Lutherborough, John,

John Lutherborough

was born in 1843, a member of an old Wesleyan Methodist family of Pennant Hills where his father, William worked as a sawyer. John was the grandson of convicts, Paul and Ann Lutherborough.[1]

LutherborrowJohnElizabeth

In 1862 John married Elizabeth Inwood of Dural and they had six children between 1862 and 1885.  In the 1890s they moved to Beecroft and lived in a weatherboard cottage near the bush in Copeland Road East. John and his sons laid out a tennis court in front of the house. 

John worked as a labourer and timber cutter and did fencing; one of his jobs being too clear timber from the Beecroft Public School site in 1896. Elizabeth Lutherborough worked as a domestic help, in the Abrams house in Malton Road amongst others.[2]

A son John, born in 1865, and his wife, Emily, built a timber cottage in Railway Crescent opposite the station in 1905, and he worked as a carter for the bakery which was built nearby in 1907.[3]

A younger son of John senior, Jordan, born in 1873, married Rachel Harrison of Pennant Hills. He was an expert bushman and split palings for local fences, and later worked in the Eastwood Brickworks.
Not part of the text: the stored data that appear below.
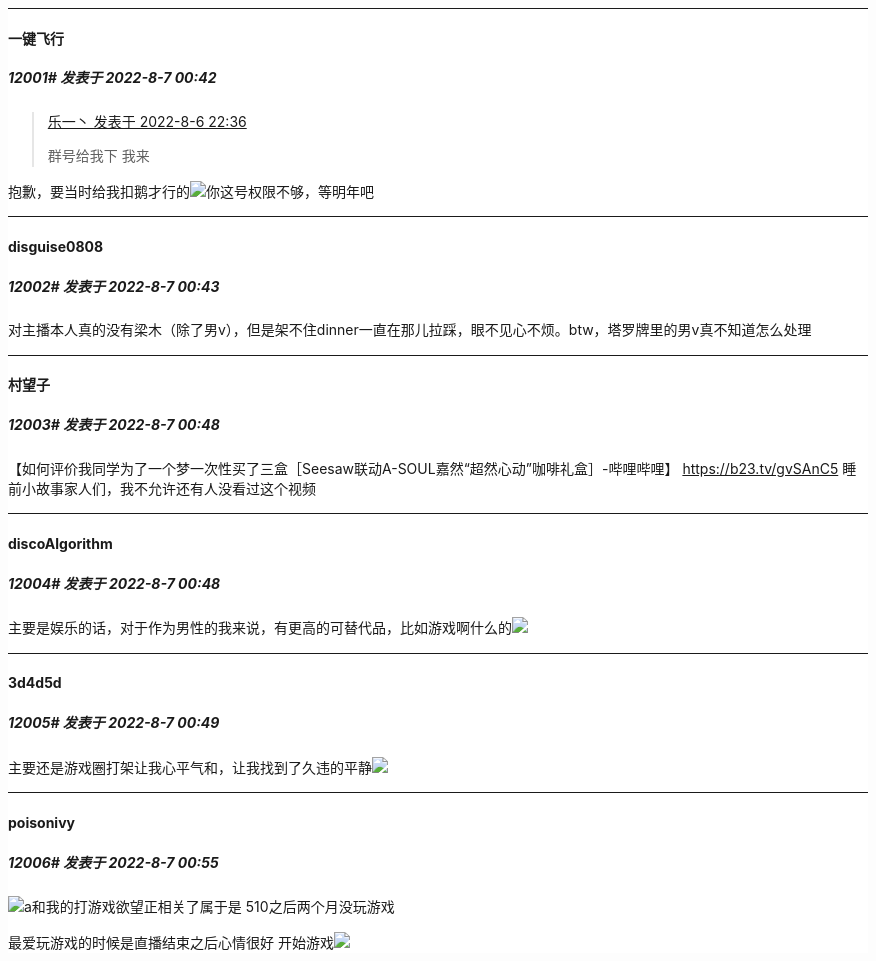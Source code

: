 

*****

####  一键飞行  
##### 12001#       发表于 2022-8-7 00:42

<blockquote><a href="httphttps://bbs.saraba1st.com/2b/forum.php?mod=redirect&amp;goto=findpost&amp;pid=56956095&amp;ptid=2083444" target="_blank">乐一丶 发表于 2022-8-6 22:36</a>

群号给我下 我来</blockquote>
抱歉，要当时给我扣鹅才行的<img src="https://static.saraba1st.com/image/smiley/face2017/068.png" referrerpolicy="no-referrer">你这号权限不够，等明年吧

*****

####  disguise0808  
##### 12002#       发表于 2022-8-7 00:43

对主播本人真的没有梁木（除了男v），但是架不住dinner一直在那儿拉踩，眼不见心不烦。btw，塔罗牌里的男v真不知道怎么处理

*****

####  村望子  
##### 12003#       发表于 2022-8-7 00:48

【如何评价我同学为了一个梦一次性买了三盒［Seesaw联动A-SOUL嘉然“超然心动”咖啡礼盒］-哔哩哔哩】 https://b23.tv/gvSAnC5
睡前小故事家人们，我不允许还有人没看过这个视频

*****

####  discoAlgorithm  
##### 12004#       发表于 2022-8-7 00:48

主要是娱乐的话，对于作为男性的我来说，有更高的可替代品，比如游戏啊什么的<img src="https://static.saraba1st.com/image/smiley/face2017/009.gif" referrerpolicy="no-referrer">

*****

####  3d4d5d  
##### 12005#       发表于 2022-8-7 00:49

主要还是游戏圈打架让我心平气和，让我找到了久违的平静<img src="https://static.saraba1st.com/image/smiley/face2017/072.png" referrerpolicy="no-referrer">



*****

####  poisonivy  
##### 12006#       发表于 2022-8-7 00:55

<img src="https://static.saraba1st.com/image/smiley/face2017/025.png" referrerpolicy="no-referrer">a和我的打游戏欲望正相关了属于是 510之后两个月没玩游戏 

最爱玩游戏的时候是直播结束之后心情很好 开始游戏<img src="https://static.saraba1st.com/image/smiley/face2017/001.png" referrerpolicy="no-referrer">
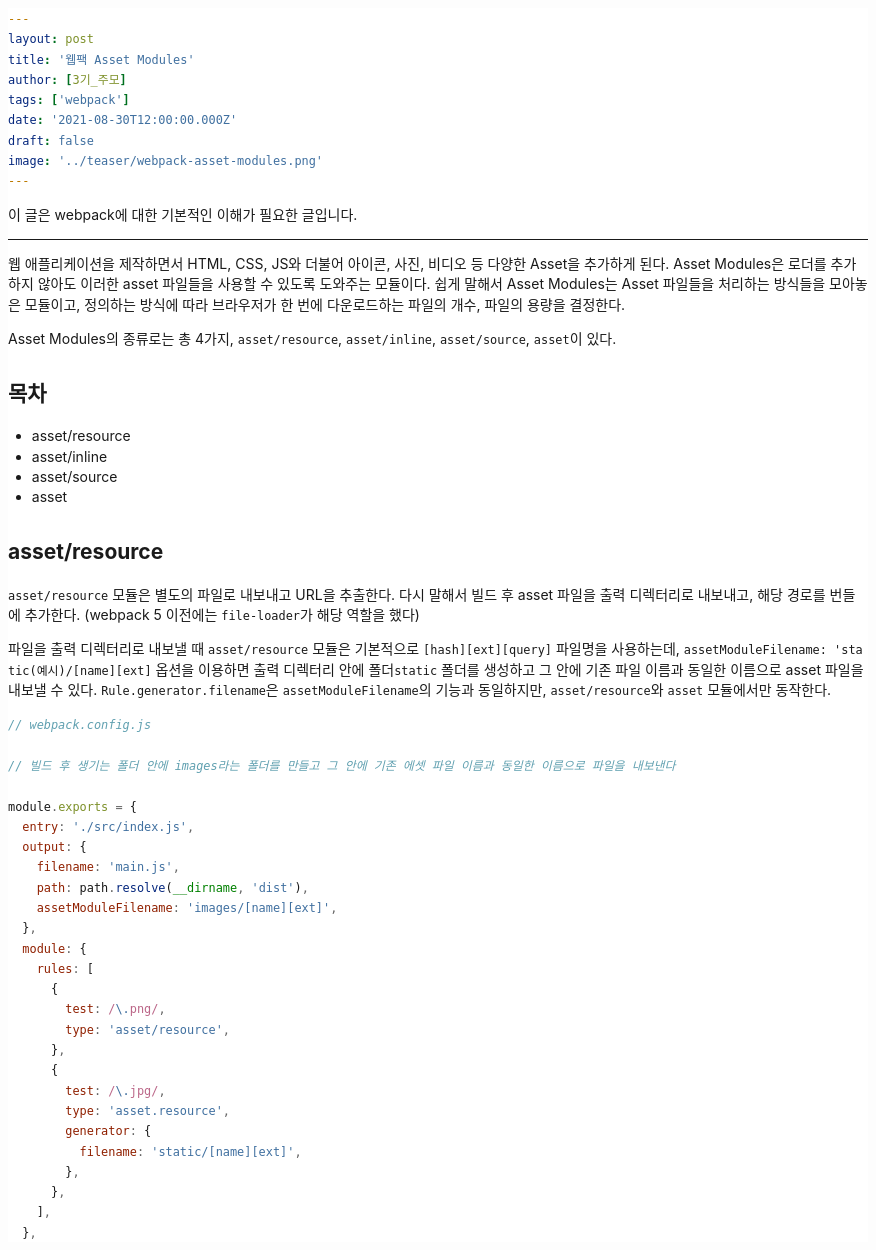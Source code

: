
 ```yaml
---
layout: post
title: '웹팩 Asset Modules'
author: [3기_주모]
tags: ['webpack']
date: '2021-08-30T12:00:00.000Z'
draft: false
image: '../teaser/webpack-asset-modules.png'
---
```


이 글은 webpack에 대한 기본적인 이해가 필요한 글입니다.

---

웹 애플리케이션을 제작하면서 HTML, CSS, JS와 더불어 아이콘, 사진, 비디오 등 다양한 Asset을 추가하게 된다. Asset Modules은 로더를 추가하지 않아도 이러한 asset 파일들을 사용할 수 있도록 도와주는 모듈이다. 쉽게 말해서 Asset Modules는 Asset 파일들을 처리하는 방식들을 모아놓은 모듈이고, 정의하는 방식에 따라 브라우저가 한 번에 다운로드하는 파일의 개수, 파일의 용량을 결정한다.

Asset Modules의 종류로는 총 4가지, `asset/resource`, `asset/inline`, `asset/source`, `asset`이 있다.

## 목차

- asset/resource
- asset/inline
- asset/source
- asset

## asset/resource

`asset/resource` 모듈은 별도의 파일로 내보내고 URL을 추출한다. 다시 말해서 빌드 후 asset 파일을 출력 디렉터리로 내보내고, 해당 경로를 번들에 추가한다. (webpack 5 이전에는 `file-loader`가 해당 역할을 했다)

파일을 출력 디렉터리로 내보낼 때 `asset/resource` 모듈은 기본적으로 `[hash][ext][query]` 파일명을 사용하는데, `assetModuleFilename: 'static(예시)/[name][ext]` 옵션을 이용하면 출력 디렉터리 안에 폴더`static` 폴더를 생성하고 그 안에 기존 파일 이름과 동일한 이름으로 asset 파일을 내보낼 수 있다. `Rule.generator.filename`은 `assetModuleFilename`의 기능과 동일하지만, `asset/resource`와 `asset` 모듈에서만 동작한다.

```javascript
// webpack.config.js

// 빌드 후 생기는 폴더 안에 images라는 폴더를 만들고 그 안에 기존 에셋 파일 이름과 동일한 이름으로 파일을 내보낸다

module.exports = {
  entry: './src/index.js',
  output: {
    filename: 'main.js',
    path: path.resolve(__dirname, 'dist'),
    assetModuleFilename: 'images/[name][ext]',
  },
  module: {
    rules: [
      {
        test: /\.png/,
        type: 'asset/resource',
      },
      {
        test: /\.jpg/,
        type: 'asset.resource',
        generator: {
          filename: 'static/[name][ext]',
        },
      },
    ],
  },
```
Clara Lutherborough, born in 1885, married Nicholas Bellamy and they also lived in Copeland Road East.

John Lutherborough senior died in 1926 and his wife Elizabeth in 1929. They were buried in the Methodist Cemetery, West Pennant Hills (now Cherrybrook Uniting Church).[4]

 [1] See early family history in Helen Barker and Ralph Hawkins, Early Wesleyans of Pennant Hills, Hornsby Shire Historical Society, Sydney, 1983, pp. 30-32.

[2] Cumberland Argus, 12 December 1896, 27 February 1897.

[3] Cumberland Argus, 25 February, 4 March 1905, 28 September 1907.